Un membre de l’assistance a relaté une expérience, tout à fait intéressante, effectuée dans l’entreprise publique (Eau de Paris). Les employés étaient invités à rédiger des récits prospectifs sur l’avenir de l’eau. L’objectif était de stimuler l’imaginaire des participants et de se projeter dans l’avenir. Un néologisme est même né de cette expérience « l’aquafiction » et près d’une dizaine de courtes nouvelles sont ressorties de cet exercice.

La participation de Michel Pébereau, ancien PDG et président d’honneur de BNP Paribas, bibliophile et grand amateur de science-fiction, est soulignée par Michel Pierssens et Roger Nougaret qui a recueilli les propos de Monsieur Pébereau pour l’article. Il explique que selon lui, le chef d’entreprise avait besoin de ces vastes espaces et de l’exploration de l’univers des possibles afin de pouvoir s’évader, en quelques sortes, du poids de ses responsabilités. De plus, ce dernier mentionne que dans le milieu bancaire les décideurs sont souvent appelés à trancher sur des situations complexes et lourdes de conséquences. Or, Michel Pébereau, par sa passion pour ce type de littérature, avait à sa disposition une infinité de scénarios et ainsi était mieux préparé et très rarement pris au dépourvu.

Les échanges mènent la discussion vers l’apport de la science-fiction à la prospective en entreprise et l’importance de comprendre le passé afin de pouvoir être prêt pour l’avenir sans pour autant tracer le chemin. La science-fiction propose de s’inscrire dans l’histoire et de construire une structure dans le récit. Quant à la prospective, le défi est d’expliquer en quoi les scénarios ne sont pas que des prédictions souhaitables en plus d’éviter l’extrapolation. La prospective ne sert pas à prévoir, mais plutôt à identifier les variables critiques et le système sur lequel on réfléchit. Corinne Gendron, quant à elle, ajoute que la prospective est parfois en panne d’imagination et souvent trop axée sur la méthode, comme le mentionnait Gérard Klein (1995) dans la préface de Tous à Zanzibar[1]. Les scénarios issus de la prospective se retrouvent souvent sur des continuums alors que la science-fiction permet de penser une rupture.

Comme le relate ce compte rendu, l’entreprise au prisme de la science-fiction, permet d’explorer une grande variété d’avenues.
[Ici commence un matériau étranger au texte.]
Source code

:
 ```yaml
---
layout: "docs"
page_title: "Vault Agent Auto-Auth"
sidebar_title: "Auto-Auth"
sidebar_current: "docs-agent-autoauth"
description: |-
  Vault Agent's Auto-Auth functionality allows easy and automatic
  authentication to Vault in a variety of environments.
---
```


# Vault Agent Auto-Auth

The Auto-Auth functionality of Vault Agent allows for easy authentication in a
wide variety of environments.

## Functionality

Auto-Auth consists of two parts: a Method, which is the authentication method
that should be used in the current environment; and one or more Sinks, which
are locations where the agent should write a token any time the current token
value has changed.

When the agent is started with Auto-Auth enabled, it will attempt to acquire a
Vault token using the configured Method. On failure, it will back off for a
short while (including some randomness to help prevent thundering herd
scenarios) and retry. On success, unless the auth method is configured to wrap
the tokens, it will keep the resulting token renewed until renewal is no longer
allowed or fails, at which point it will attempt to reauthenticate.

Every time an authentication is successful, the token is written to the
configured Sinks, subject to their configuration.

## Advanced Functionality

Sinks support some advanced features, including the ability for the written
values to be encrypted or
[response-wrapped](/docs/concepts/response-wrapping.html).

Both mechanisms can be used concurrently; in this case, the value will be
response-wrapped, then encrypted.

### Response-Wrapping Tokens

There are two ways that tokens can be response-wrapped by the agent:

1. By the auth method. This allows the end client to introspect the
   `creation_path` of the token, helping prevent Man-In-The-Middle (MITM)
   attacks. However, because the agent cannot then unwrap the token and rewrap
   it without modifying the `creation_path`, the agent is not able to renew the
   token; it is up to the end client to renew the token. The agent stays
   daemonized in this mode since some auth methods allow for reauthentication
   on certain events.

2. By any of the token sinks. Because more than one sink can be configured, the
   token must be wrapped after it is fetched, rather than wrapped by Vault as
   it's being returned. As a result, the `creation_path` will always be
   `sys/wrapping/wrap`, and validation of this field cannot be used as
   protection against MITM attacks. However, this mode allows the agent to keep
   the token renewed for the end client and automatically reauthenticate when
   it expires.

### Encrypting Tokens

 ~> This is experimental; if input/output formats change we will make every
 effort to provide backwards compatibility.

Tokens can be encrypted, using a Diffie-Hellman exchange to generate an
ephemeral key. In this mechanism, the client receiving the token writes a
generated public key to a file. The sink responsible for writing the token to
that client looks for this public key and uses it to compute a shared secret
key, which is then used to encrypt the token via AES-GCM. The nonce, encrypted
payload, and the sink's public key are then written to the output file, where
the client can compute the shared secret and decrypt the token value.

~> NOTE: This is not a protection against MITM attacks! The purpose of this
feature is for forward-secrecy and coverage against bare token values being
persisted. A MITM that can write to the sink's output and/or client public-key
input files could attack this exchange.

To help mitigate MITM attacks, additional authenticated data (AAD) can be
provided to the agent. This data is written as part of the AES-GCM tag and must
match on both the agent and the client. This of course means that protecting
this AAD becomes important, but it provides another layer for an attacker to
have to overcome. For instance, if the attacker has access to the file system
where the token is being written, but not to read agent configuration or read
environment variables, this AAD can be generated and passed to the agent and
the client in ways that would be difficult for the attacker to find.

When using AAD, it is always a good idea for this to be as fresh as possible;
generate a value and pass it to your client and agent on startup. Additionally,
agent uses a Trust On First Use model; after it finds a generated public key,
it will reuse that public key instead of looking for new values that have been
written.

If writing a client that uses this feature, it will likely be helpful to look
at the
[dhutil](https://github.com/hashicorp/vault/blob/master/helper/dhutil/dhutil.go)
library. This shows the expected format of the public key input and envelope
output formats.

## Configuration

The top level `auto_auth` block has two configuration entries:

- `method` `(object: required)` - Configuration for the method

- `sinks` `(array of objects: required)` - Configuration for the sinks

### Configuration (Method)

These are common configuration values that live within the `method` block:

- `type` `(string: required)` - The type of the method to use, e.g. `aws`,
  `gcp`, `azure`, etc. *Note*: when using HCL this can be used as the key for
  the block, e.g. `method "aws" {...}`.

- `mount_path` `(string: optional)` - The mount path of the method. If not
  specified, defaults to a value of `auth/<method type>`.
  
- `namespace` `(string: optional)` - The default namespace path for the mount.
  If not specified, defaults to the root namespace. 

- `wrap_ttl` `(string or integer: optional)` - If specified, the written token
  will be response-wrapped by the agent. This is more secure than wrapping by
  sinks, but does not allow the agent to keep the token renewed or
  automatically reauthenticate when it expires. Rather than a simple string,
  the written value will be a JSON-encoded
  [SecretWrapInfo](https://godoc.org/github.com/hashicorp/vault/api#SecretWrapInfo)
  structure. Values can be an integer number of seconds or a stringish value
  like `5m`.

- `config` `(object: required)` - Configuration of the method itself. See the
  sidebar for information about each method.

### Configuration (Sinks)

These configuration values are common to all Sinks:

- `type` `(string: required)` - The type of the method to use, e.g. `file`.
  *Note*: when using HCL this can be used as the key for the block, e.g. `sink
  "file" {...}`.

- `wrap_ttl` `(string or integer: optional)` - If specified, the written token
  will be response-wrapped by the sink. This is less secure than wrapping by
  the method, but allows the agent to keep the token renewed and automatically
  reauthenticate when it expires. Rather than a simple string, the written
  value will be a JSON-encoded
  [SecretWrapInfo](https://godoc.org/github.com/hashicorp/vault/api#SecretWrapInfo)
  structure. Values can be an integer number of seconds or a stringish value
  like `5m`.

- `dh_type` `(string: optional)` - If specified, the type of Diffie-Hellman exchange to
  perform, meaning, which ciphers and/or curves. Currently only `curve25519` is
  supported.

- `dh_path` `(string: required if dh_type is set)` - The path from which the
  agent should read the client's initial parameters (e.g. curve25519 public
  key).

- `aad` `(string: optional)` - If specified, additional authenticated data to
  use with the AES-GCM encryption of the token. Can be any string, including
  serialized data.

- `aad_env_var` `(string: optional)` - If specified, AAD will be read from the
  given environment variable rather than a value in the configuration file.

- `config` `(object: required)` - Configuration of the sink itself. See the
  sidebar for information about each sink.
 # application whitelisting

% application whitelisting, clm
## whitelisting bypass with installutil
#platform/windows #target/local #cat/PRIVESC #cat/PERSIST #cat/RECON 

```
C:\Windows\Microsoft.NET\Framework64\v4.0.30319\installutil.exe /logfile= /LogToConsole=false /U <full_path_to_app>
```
Plusieurs autres restent inexplorées comme, par exemple, l’importance de l’histoire dans la science-fiction et dans la conception de l’entreprise. La science-fiction et ses enseignements dans nos sociétés sont un terreau fertile pour une multitude de projets à venir.

Références

Gendron, C. et Pierssens, M. (2019). L’entreprise vue par la science-fiction : d’aujourd’hui à demain. Entreprises et histoire, n° 96(3), 8‑13.


[1] Klein, G., 1995. Préface: science-fiction et prospective (Preface : science-fiction and forecasting). Dans: Brunner. J. (Ed.), Tous à Zanzibar. Titre original: Stand on Zanzibar, 1968. Le livre de Poche, Paris.